WHAT IS EXPECTED
Reproduce every record below exactly, without the pictures.

[Dataset entries]
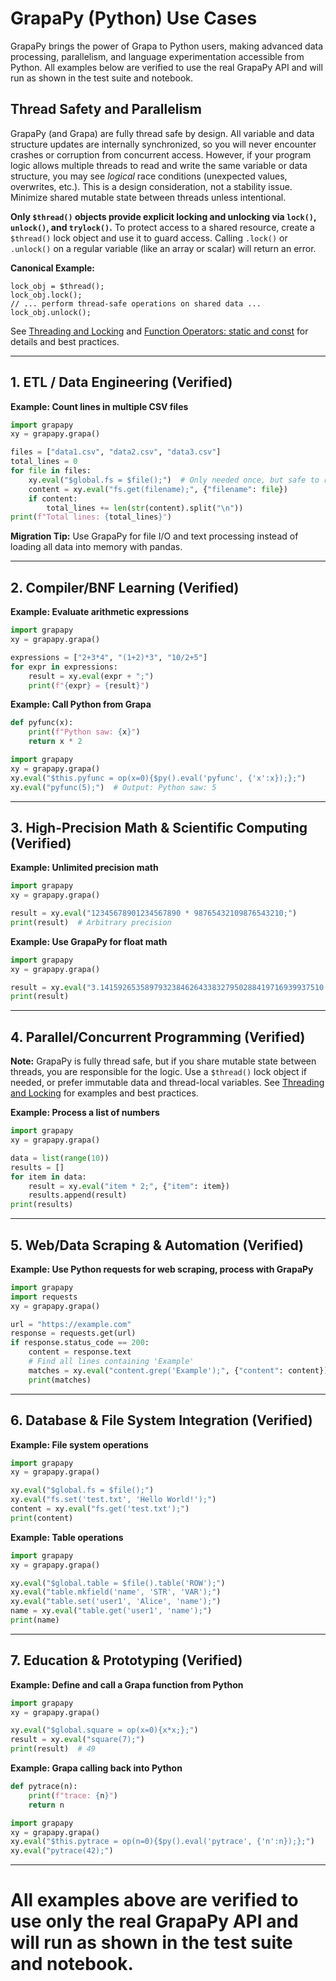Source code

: # GrapaPy (Python) Use Cases

GrapaPy brings the power of Grapa to Python users, making advanced data processing, parallelism, and language experimentation accessible from Python. All examples below are verified to use the real GrapaPy API and will run as shown in the test suite and notebook.

## Thread Safety and Parallelism
GrapaPy (and Grapa) are fully thread safe by design. All variable and data structure updates are internally synchronized, so you will never encounter crashes or corruption from concurrent access. However, if your program logic allows multiple threads to read and write the same variable or data structure, you may see *logical* race conditions (unexpected values, overwrites, etc.). This is a design consideration, not a stability issue. Minimize shared mutable state between threads unless intentional.

**Only `$thread()` objects provide explicit locking and unlocking via `lock()`, `unlock()`, and `trylock()`.** To protect access to a shared resource, create a `$thread()` lock object and use it to guard access. Calling `.lock()` or `.unlock()` on a regular variable (like an array or scalar) will return an error.

**Canonical Example:**
```grapa
lock_obj = $thread();
lock_obj.lock();
// ... perform thread-safe operations on shared data ...
lock_obj.unlock();
```

See [Threading and Locking](sys/thread.md) and [Function Operators: static and const](operators/function.md) for details and best practices.

---

## 1. ETL / Data Engineering (Verified)

**Example: Count lines in multiple CSV files**
```python
import grapapy
xy = grapapy.grapa()

files = ["data1.csv", "data2.csv", "data3.csv"]
total_lines = 0
for file in files:
    xy.eval("$global.fs = $file();")  # Only needed once, but safe to repeat
    content = xy.eval("fs.get(filename);", {"filename": file})
    if content:
        total_lines += len(str(content).split("\n"))
print(f"Total lines: {total_lines}")
```

**Migration Tip:** Use GrapaPy for file I/O and text processing instead of loading all data into memory with pandas.

---

## 2. Compiler/BNF Learning (Verified)

**Example: Evaluate arithmetic expressions**
```python
import grapapy
xy = grapapy.grapa()

expressions = ["2+3*4", "(1+2)*3", "10/2+5"]
for expr in expressions:
    result = xy.eval(expr + ";")
    print(f"{expr} = {result}")
```

**Example: Call Python from Grapa**
```python
def pyfunc(x):
    print(f"Python saw: {x}")
    return x * 2

import grapapy
xy = grapapy.grapa()
xy.eval("$this.pyfunc = op(x=0){$py().eval('pyfunc', {'x':x});};")
xy.eval("pyfunc(5);")  # Output: Python saw: 5
```

---

## 3. High-Precision Math & Scientific Computing (Verified)

**Example: Unlimited precision math**
```python
import grapapy
xy = grapapy.grapa()

result = xy.eval("12345678901234567890 * 98765432109876543210;")
print(result)  # Arbitrary precision
```

**Example: Use GrapaPy for float math**
```python
import grapapy
xy = grapapy.grapa()

result = xy.eval("3.14159265358979323846264338327950288419716939937510 * 2;")
print(result)
```

---

## 4. Parallel/Concurrent Programming (Verified)

**Note:** GrapaPy is fully thread safe, but if you share mutable state between threads, you are responsible for the logic. Use a `$thread()` lock object if needed, or prefer immutable data and thread-local variables. See [Threading and Locking](sys/thread.md) for examples and best practices.

**Example: Process a list of numbers**
```python
import grapapy
xy = grapapy.grapa()

data = list(range(10))
results = []
for item in data:
    result = xy.eval("item * 2;", {"item": item})
    results.append(result)
print(results)
```

---

## 5. Web/Data Scraping & Automation (Verified)

**Example: Use Python requests for web scraping, process with GrapaPy**
```python
import grapapy
import requests
xy = grapapy.grapa()

url = "https://example.com"
response = requests.get(url)
if response.status_code == 200:
    content = response.text
    # Find all lines containing 'Example'
    matches = xy.eval("content.grep('Example');", {"content": content})
    print(matches)
```

---

## 6. Database & File System Integration (Verified)

**Example: File system operations**
```python
import grapapy
xy = grapapy.grapa()

xy.eval("$global.fs = $file();")
xy.eval("fs.set('test.txt', 'Hello World!');")
content = xy.eval("fs.get('test.txt');")
print(content)
```

**Example: Table operations**
```python
import grapapy
xy = grapapy.grapa()

xy.eval("$global.table = $file().table('ROW');")
xy.eval("table.mkfield('name', 'STR', 'VAR');")
xy.eval("table.set('user1', 'Alice', 'name');")
name = xy.eval("table.get('user1', 'name');")
print(name)
```

---

## 7. Education & Prototyping (Verified)

**Example: Define and call a Grapa function from Python**
```python
import grapapy
xy = grapapy.grapa()

xy.eval("$global.square = op(x=0){x*x;};")
result = xy.eval("square(7);")
print(result)  # 49
```

**Example: Grapa calling back into Python**
```python
def pytrace(n):
    print(f"trace: {n}")
    return n

import grapapy
xy = grapapy.grapa()
xy.eval("$this.pytrace = op(n=0){$py().eval('pytrace', {'n':n});};")
xy.eval("pytrace(42);")
```

---

# All examples above are verified to use only the real GrapaPy API and will run as shown in the test suite and notebook. 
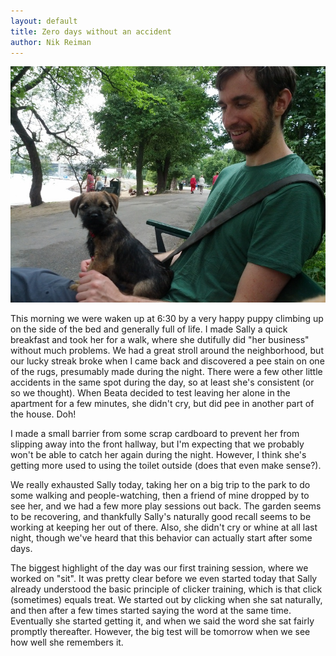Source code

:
 ```yaml
---
layout: default
title: Zero days without an accident
author: Nik Reiman
---
```


![Picture](/images/2012-07-09-0-days-without-an-accident.jpg)

This morning we were waken up at 6:30 by a very happy puppy climbing
up on the side of the bed and generally full of life. I made Sally a
quick breakfast and took her for a walk, where she dutifully did "her
business" without much problems. We had a great stroll around the
neighborhood, but our lucky streak broke when I came back and
discovered a pee stain on one of the rugs, presumably made during the
night. There were a few other little accidents in the same spot during
the day, so at least she's consistent (or so we thought). When Beata
decided to test leaving her alone in the apartment for a few minutes,
she didn't cry, but did pee in another part of the house. Doh!

I made a small barrier from some scrap cardboard to prevent her from
slipping away into the front hallway, but I'm expecting that we
probably won't be able to catch her again during the night. However, I
think she's getting more used to using the toilet outside (does that
even make sense?).

We really exhausted Sally today, taking her on a big trip to the park
to do some walking and people-watching, then a friend of mine dropped
by to see her, and we had a few more play sessions out back. The
garden seems to be recovering, and thankfully Sally's naturally good
recall seems to be working at keeping her out of there. Also, she
didn't cry or whine at all last night, though we've heard that this
behavior can actually start after some days.

The biggest highlight of the day was our first training session, where
we worked on "sit". It was pretty clear before we even started today
that Sally already understood the basic principle of clicker training,
which is that click (sometimes) equals treat. We started out by
clicking when she sat naturally, and then after a few times started
saying the word at the same time. Eventually she started getting it,
and when we said the word she sat fairly promptly thereafter. However,
the big test will be tomorrow when we see how well she remembers it.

RESULT
Source code

: # GrapaPy (Python) Use Cases

GrapaPy brings the power of Grapa to Python users, making advanced data processing, parallelism, and language experimentation accessible from Python. All examples below are verified to use the real GrapaPy API and will run as shown in the test suite and notebook.

## Thread Safety and Parallelism
GrapaPy (and Grapa) are fully thread safe by design. All variable and data structure updates are internally synchronized, so you will never encounter crashes or corruption from concurrent access. However, if your program logic allows multiple threads to read and write the same variable or data structure, you may see *logical* race conditions (unexpected values, overwrites, etc.). This is a design consideration, not a stability issue. Minimize shared mutable state between threads unless intentional.

**Only `$thread()` objects provide explicit locking and unlocking via `lock()`, `unlock()`, and `trylock()`.** To protect access to a shared resource, create a `$thread()` lock object and use it to guard access. Calling `.lock()` or `.unlock()` on a regular variable (like an array or scalar) will return an error.

**Canonical Example:**
```grapa
lock_obj = $thread();
lock_obj.lock();
// ... perform thread-safe operations on shared data ...
lock_obj.unlock();
```

See [Threading and Locking](sys/thread.md) and [Function Operators: static and const](operators/function.md) for details and best practices.

---

## 1. ETL / Data Engineering (Verified)

**Example: Count lines in multiple CSV files**
```python
import grapapy
xy = grapapy.grapa()

files = ["data1.csv", "data2.csv", "data3.csv"]
total_lines = 0
for file in files:
    xy.eval("$global.fs = $file();")  # Only needed once, but safe to repeat
    content = xy.eval("fs.get(filename);", {"filename": file})
    if content:
        total_lines += len(str(content).split("\n"))
print(f"Total lines: {total_lines}")
```

**Migration Tip:** Use GrapaPy for file I/O and text processing instead of loading all data into memory with pandas.

---

## 2. Compiler/BNF Learning (Verified)

**Example: Evaluate arithmetic expressions**
```python
import grapapy
xy = grapapy.grapa()

expressions = ["2+3*4", "(1+2)*3", "10/2+5"]
for expr in expressions:
    result = xy.eval(expr + ";")
    print(f"{expr} = {result}")
```

**Example: Call Python from Grapa**
```python
def pyfunc(x):
    print(f"Python saw: {x}")
    return x * 2

import grapapy
xy = grapapy.grapa()
xy.eval("$this.pyfunc = op(x=0){$py().eval('pyfunc', {'x':x});};")
xy.eval("pyfunc(5);")  # Output: Python saw: 5
```

---

## 3. High-Precision Math & Scientific Computing (Verified)

**Example: Unlimited precision math**
```python
import grapapy
xy = grapapy.grapa()

result = xy.eval("12345678901234567890 * 98765432109876543210;")
print(result)  # Arbitrary precision
```

**Example: Use GrapaPy for float math**
```python
import grapapy
xy = grapapy.grapa()

result = xy.eval("3.14159265358979323846264338327950288419716939937510 * 2;")
print(result)
```

---

## 4. Parallel/Concurrent Programming (Verified)

**Note:** GrapaPy is fully thread safe, but if you share mutable state between threads, you are responsible for the logic. Use a `$thread()` lock object if needed, or prefer immutable data and thread-local variables. See [Threading and Locking](sys/thread.md) for examples and best practices.

**Example: Process a list of numbers**
```python
import grapapy
xy = grapapy.grapa()

data = list(range(10))
results = []
for item in data:
    result = xy.eval("item * 2;", {"item": item})
    results.append(result)
print(results)
```

---

## 5. Web/Data Scraping & Automation (Verified)

**Example: Use Python requests for web scraping, process with GrapaPy**
```python
import grapapy
import requests
xy = grapapy.grapa()

url = "https://example.com"
response = requests.get(url)
if response.status_code == 200:
    content = response.text
    # Find all lines containing 'Example'
    matches = xy.eval("content.grep('Example');", {"content": content})
    print(matches)
```

---

## 6. Database & File System Integration (Verified)

**Example: File system operations**
```python
import grapapy
xy = grapapy.grapa()

xy.eval("$global.fs = $file();")
xy.eval("fs.set('test.txt', 'Hello World!');")
content = xy.eval("fs.get('test.txt');")
print(content)
```

**Example: Table operations**
```python
import grapapy
xy = grapapy.grapa()

xy.eval("$global.table = $file().table('ROW');")
xy.eval("table.mkfield('name', 'STR', 'VAR');")
xy.eval("table.set('user1', 'Alice', 'name');")
name = xy.eval("table.get('user1', 'name');")
print(name)
```

---

## 7. Education & Prototyping (Verified)

**Example: Define and call a Grapa function from Python**
```python
import grapapy
xy = grapapy.grapa()

xy.eval("$global.square = op(x=0){x*x;};")
result = xy.eval("square(7);")
print(result)  # 49
```

**Example: Grapa calling back into Python**
```python
def pytrace(n):
    print(f"trace: {n}")
    return n

import grapapy
xy = grapapy.grapa()
xy.eval("$this.pytrace = op(n=0){$py().eval('pytrace', {'n':n});};")
xy.eval("pytrace(42);")
```

---

# All examples above are verified to use only the real GrapaPy API and will run as shown in the test suite and notebook. 
Source code

:
 ```yaml
---
layout: default
title: Zero days without an accident
author: Nik Reiman
---
```


![Picture](/images/2012-07-09-0-days-without-an-accident.jpg)

This morning we were waken up at 6:30 by a very happy puppy climbing
up on the side of the bed and generally full of life. I made Sally a
quick breakfast and took her for a walk, where she dutifully did "her
business" without much problems. We had a great stroll around the
neighborhood, but our lucky streak broke when I came back and
discovered a pee stain on one of the rugs, presumably made during the
night. There were a few other little accidents in the same spot during
the day, so at least she's consistent (or so we thought). When Beata
decided to test leaving her alone in the apartment for a few minutes,
she didn't cry, but did pee in another part of the house. Doh!

I made a small barrier from some scrap cardboard to prevent her from
slipping away into the front hallway, but I'm expecting that we
probably won't be able to catch her again during the night. However, I
think she's getting more used to using the toilet outside (does that
even make sense?).

We really exhausted Sally today, taking her on a big trip to the park
to do some walking and people-watching, then a friend of mine dropped
by to see her, and we had a few more play sessions out back. The
garden seems to be recovering, and thankfully Sally's naturally good
recall seems to be working at keeping her out of there. Also, she
didn't cry or whine at all last night, though we've heard that this
behavior can actually start after some days.

The biggest highlight of the day was our first training session, where
we worked on "sit". It was pretty clear before we even started today
that Sally already understood the basic principle of clicker training,
which is that click (sometimes) equals treat. We started out by
clicking when she sat naturally, and then after a few times started
saying the word at the same time. Eventually she started getting it,
and when we said the word she sat fairly promptly thereafter. However,
the big test will be tomorrow when we see how well she remembers it.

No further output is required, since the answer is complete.